== What you have to do ==
Your answer must hold only the lines below from the line containing "My Rating: 0" through the line containing "Bookshelves with positions: kupka-wstydu", each reproduced exactly.

[Saved entries]
◆ ◆ ◆ ◆ ◆ ◆ ◆

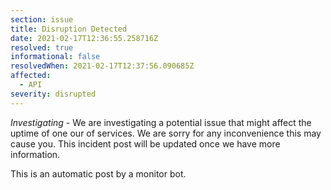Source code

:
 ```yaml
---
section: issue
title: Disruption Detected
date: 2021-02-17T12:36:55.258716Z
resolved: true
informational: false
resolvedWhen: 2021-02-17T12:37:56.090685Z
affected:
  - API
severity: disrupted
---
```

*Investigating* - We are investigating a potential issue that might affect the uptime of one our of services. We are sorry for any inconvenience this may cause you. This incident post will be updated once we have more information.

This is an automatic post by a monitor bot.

◆ ◆ ◆ ◆ ◆ ◆ ◆

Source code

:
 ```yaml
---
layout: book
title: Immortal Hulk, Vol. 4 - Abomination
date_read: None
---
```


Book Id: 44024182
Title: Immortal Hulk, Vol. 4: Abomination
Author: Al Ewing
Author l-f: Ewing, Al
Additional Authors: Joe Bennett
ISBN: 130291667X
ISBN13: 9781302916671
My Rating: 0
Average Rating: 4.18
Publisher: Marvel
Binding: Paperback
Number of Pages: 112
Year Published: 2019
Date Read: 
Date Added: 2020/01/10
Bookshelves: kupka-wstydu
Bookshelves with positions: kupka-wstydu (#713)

◆ ◆ ◆ ◆ ◆ ◆ ◆

== Answer for the task ==
My Rating: 0
Average Rating: 4.18
Publisher: Marvel
Binding: Paperback
Number of Pages: 112
Year Published: 2019
Date Read: 
Date Added: 2020/01/10
Bookshelves: kupka-wstydu
Bookshelves with positions: kupka-wstydu (#713)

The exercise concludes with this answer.